Super Micro Price Target Cut to $25 as 8% Margin and Legal Risks Weigh
Mizuho cut Super Micro’s price target to $25 from $33 and kept a Neutral rating, citing trade risks favoring Dell and legal scrutiny of co-founder Wally Liaw’s export-control charges. The firm flagged Super Micro’s 8% gross margin as a weakness despite forecasting 44% CAGR in AI server spending through 2029.
1. Price Target Reduction
Mizuho lowered its price target on Super Micro Computer to $25 from $33 while maintaining a Neutral rating.
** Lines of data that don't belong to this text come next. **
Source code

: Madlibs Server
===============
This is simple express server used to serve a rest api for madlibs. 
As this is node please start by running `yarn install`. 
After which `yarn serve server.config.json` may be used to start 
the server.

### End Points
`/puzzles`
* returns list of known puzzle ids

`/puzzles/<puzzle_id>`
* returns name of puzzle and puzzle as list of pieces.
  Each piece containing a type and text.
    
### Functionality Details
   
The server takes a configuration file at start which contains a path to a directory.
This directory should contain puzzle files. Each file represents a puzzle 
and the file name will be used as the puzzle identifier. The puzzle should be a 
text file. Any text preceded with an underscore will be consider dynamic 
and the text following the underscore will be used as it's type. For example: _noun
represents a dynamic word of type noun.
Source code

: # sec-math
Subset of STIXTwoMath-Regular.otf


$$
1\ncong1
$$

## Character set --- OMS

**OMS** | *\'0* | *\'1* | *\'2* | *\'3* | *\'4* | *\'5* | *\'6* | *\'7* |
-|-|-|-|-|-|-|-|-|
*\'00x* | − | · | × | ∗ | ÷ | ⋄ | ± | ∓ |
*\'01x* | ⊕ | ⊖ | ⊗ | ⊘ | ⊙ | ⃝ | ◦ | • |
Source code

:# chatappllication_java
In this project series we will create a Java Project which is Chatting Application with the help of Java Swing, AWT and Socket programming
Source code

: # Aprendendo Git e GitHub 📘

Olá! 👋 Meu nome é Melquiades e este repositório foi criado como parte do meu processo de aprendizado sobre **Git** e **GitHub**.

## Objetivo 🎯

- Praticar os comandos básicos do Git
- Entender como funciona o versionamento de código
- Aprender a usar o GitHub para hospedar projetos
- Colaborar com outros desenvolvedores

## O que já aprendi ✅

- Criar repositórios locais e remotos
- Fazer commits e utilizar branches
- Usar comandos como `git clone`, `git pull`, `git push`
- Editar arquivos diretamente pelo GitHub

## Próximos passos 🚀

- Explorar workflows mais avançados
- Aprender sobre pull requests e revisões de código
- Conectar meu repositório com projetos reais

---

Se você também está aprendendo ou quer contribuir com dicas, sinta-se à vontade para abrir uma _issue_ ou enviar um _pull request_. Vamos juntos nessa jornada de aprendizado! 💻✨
This adjustment followed a roughly 2% share decline as the stock traded below the new target level.
2. Trade and Competitive Risks
The firm cited potential trade-related challenges that could divert AI server orders to competitors like Dell, which has a substantially larger AI services organization capable of capturing reallocating business.
3. Legal Scrutiny
Super Micro faces legal headwinds after co-founder Wally Liaw pleaded not guilty to charges of illegally diverting Nvidia-powered servers to China in violation of U.S. export controls, and shareholders have launched a class action alleging undisclosed compliance issues.
4. Margin and Industry Outlook
Despite strong AI server demand forecasted through 2029 with a 44% compound annual growth rate, Super Micro’s 8% gross profit margin remains a competitive weakness compared with industry peers.